O preparo primário do solo (aração, escarificação), deve atingir profundidade suficiente para romper a camada subsuperficial compactada e permitir a infiltração de água.

Em substituição à gradagem pesada no preparo primário do solo, utilizar aração ou escarificação. A escarificação como alternativa de preparo substitui, com vantagem, a aração e a gradagem pesada, desde que se reduza o número de gradagens niveladoras. Além disso, possibilita maior quantidade de resíduos culturais na superfície, o que é desejável.

O preparo secundário do solo (gradagens niveladoras), se necessário, deve ser feito com o mínimo possível de operações e próximo da semeadura da cultura.
As semeadoras, para operarem eficazmente em áreas com o preparo mínimo e com resíduos culturais, devem ser equipadas com disco duplo para a colocação da semente e roda reguladora de profundidade para que haja um pequeno adensamento na linha de semeadura.

O preparo do solo não é só o seu revolvimento. É também manejá-lo corretamente considerando o implemento, a profundidade de trabalho, a umidade adequada e as suas condições de fertilidade.

3.4.1 condições de umidade para o preparo do solo
Quando o preparo é efetuado com o solo úmido, este pode ficar predisposto à formação de camada subsuperficial compactada e aderir com maior força aos implementos (em solos argilosos) até o ponto de impossibilitar a operação desejada.
Por outro lado, deve se também evitar o preparo com o solo muito seco por ser necessário maior número de gradagens, para obter se suficiente destorroamento que permita efetuar a operação de semeadura. Caso seja imprescindível o preparo primário com o solo seco, realizar o nivelamento e o destorroamento após uma chuva.

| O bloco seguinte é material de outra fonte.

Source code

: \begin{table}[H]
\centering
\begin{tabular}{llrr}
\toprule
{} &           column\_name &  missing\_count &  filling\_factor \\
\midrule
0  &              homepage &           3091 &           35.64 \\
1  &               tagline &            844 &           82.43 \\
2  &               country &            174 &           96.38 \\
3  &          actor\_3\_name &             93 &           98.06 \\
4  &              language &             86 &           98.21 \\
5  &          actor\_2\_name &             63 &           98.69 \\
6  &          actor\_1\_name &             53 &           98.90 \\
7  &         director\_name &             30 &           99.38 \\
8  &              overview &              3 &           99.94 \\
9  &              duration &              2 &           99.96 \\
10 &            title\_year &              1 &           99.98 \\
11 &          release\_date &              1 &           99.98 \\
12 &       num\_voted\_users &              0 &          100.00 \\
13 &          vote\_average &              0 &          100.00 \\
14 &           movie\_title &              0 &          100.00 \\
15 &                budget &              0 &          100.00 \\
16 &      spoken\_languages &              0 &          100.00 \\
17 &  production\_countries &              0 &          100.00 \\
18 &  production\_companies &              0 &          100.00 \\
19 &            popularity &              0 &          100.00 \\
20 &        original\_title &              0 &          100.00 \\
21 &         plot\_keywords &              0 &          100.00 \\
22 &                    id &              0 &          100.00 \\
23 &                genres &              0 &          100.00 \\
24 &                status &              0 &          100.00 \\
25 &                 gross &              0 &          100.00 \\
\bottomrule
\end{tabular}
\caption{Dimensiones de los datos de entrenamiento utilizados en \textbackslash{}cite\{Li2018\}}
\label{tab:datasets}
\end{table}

A condição ideal de umidade para o preparo do solo pode ser detectada facilmente a campo: toma se um torrão de solo, coletado na profundidade média de trabalho, o qual, submetido a uma leve pressão entre os dedos polegar e indicador, desagrega se sem oferecer resistência.

Quando do uso de arado de disco e grades para preparar o solo, pode se considerar como umidade ideal a faixa friável; quando do uso de escarificador e arado de aiveca, a faixa ideal é tendendo a seco (Fig. 3.1). A semeadura direta deve ser executada na faixa de friável a úmido.

3.4.2 Alternância de uso de implementos no preparo do solo
O uso excessivo do mesmo implemento no preparo do solo, operando sistematicamente na mesma profundidade e, principalmente, em condições de solo úmido, tem provocado a formação de camada compactada.

A alternância de implementos de preparo do solo que trabalham a diferentes profundidades e possuam diferentes mecanismos de corte, e a observância do teor de umidade adequado para a movimentação do solo, são de relevante importância para minimizar a sua degradação.

Assim, indica se por ocasião do preparo do solo, alternar a sua profundidade a cada safra agrícola, e se possível, a utilização alternada de implementos de discos com implementos de dentes.

3.5 Compactação do solo no preparo convencional
A compactação do solo é provocada pela ação e pressão dos implementos de preparo do solo, especialmente quando estas operações são feitas em condições de solo úmido e continuamente na mesma profundidade, somadas ao tráfego intenso de máquinas agrícolas.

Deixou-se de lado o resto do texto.